BEGIN RECORDS
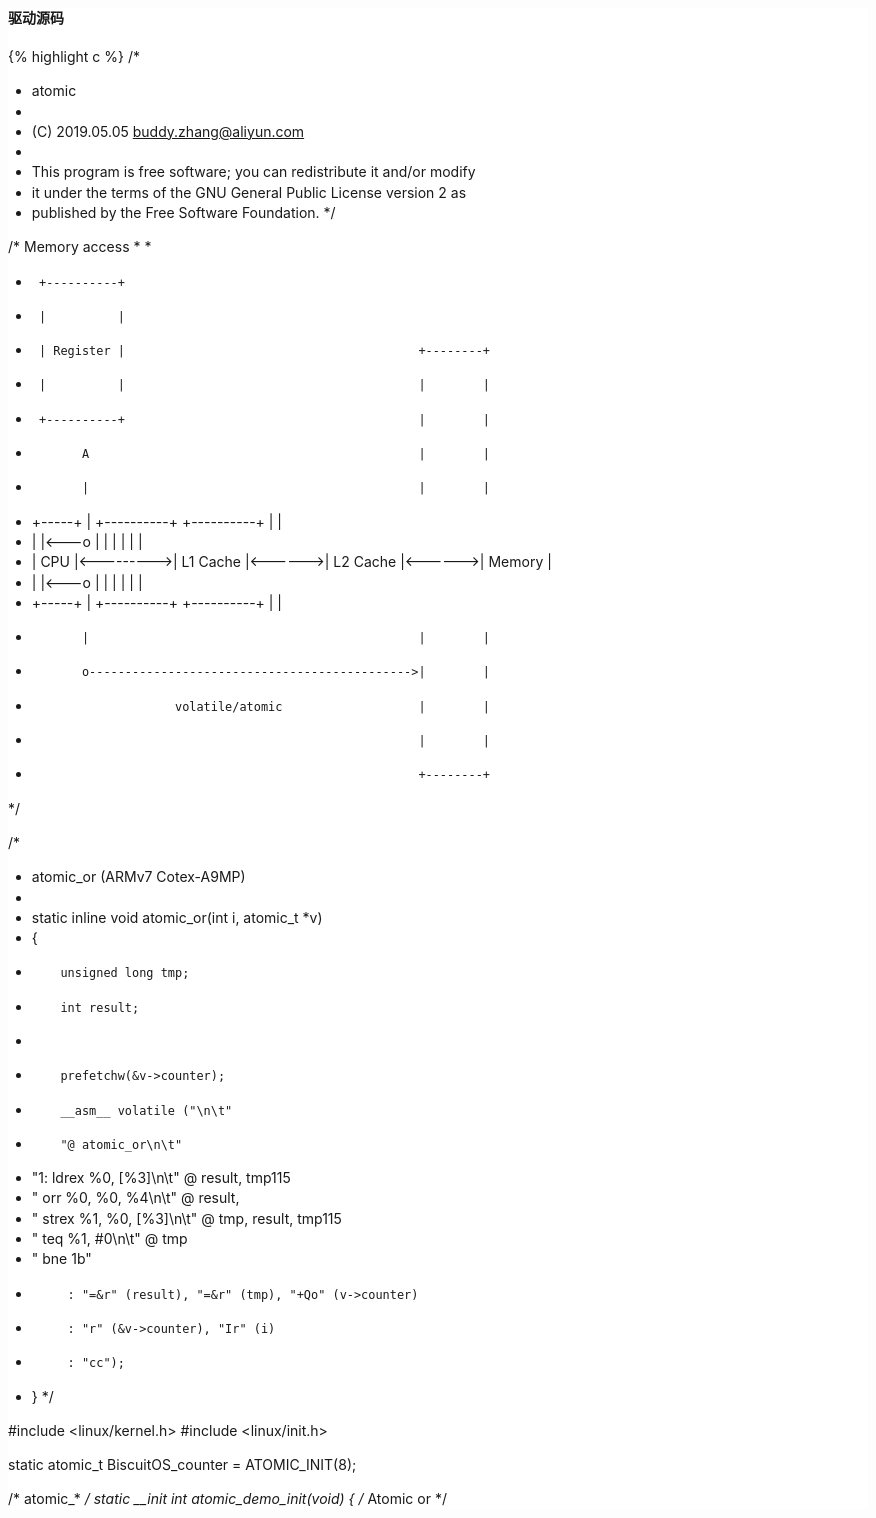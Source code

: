 #### <span id="驱动源码">驱动源码</span>

{% highlight c %}
/*
 * atomic
 *
 * (C) 2019.05.05 <buddy.zhang@aliyun.com>
 *
 * This program is free software; you can redistribute it and/or modify
 * it under the terms of the GNU General Public License version 2 as
 * published by the Free Software Foundation.
 */

/* Memory access
 *
 *
 *      +----------+
 *      |          |
 *      | Register |                                         +--------+
 *      |          |                                         |        |
 *      +----------+                                         |        |
 *            A                                              |        |
 *            |                                              |        |
 * +-----+    |      +----------+        +----------+        |        |
 * |     |<---o      |          |        |          |        |        |
 * | CPU |<--------->| L1 Cache |<------>| L2 Cache |<------>| Memory |
 * |     |<---o      |          |        |          |        |        |
 * +-----+    |      +----------+        +----------+        |        |
 *            |                                              |        |
 *            o--------------------------------------------->|        |
 *                         volatile/atomic                   |        |
 *                                                           |        |
 *                                                           +--------+
 */

/*
 * atomic_or (ARMv7 Cotex-A9MP)
 *
 * static inline void atomic_or(int i, atomic_t *v)
 * {
 *         unsigned long tmp;
 *         int result;
 *
 *         prefetchw(&v->counter);
 *         __asm__ volatile ("\n\t"
 *         "@ atomic_or\n\t"
 * "1:      ldrex   %0, [%3]\n\t"        @ result, tmp115
 * "        orr     %0, %0, %4\n\t"      @ result,
 * "        strex   %1, %0, [%3]\n\t"    @ tmp, result, tmp115
 * "        teq     %1, #0\n\t"          @ tmp
 * "        bne     1b"
 *          : "=&r" (result), "=&r" (tmp), "+Qo" (v->counter)
 *          : "r" (&v->counter), "Ir" (i)
 *          : "cc");
 * }
 */

#include <linux/kernel.h>
#include <linux/init.h>

static atomic_t BiscuitOS_counter = ATOMIC_INIT(8);

/* atomic_* */
static __init int atomic_demo_init(void)
{
	/* Atomic or */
END RECORDS
TASK:
Give again, word for word, the lines above from the first one through the one containing "version 2 as"; no pictures.

COMPLETED TASK:
Source code

: #### <span id="驱动源码">驱动源码</span>

{% highlight c %}
/*
 * atomic
 *
 * (C) 2019.05.05 <buddy.zhang@aliyun.com>
 *
 * This program is free software; you can redistribute it and/or modify
 * it under the terms of the GNU General Public License version 2 as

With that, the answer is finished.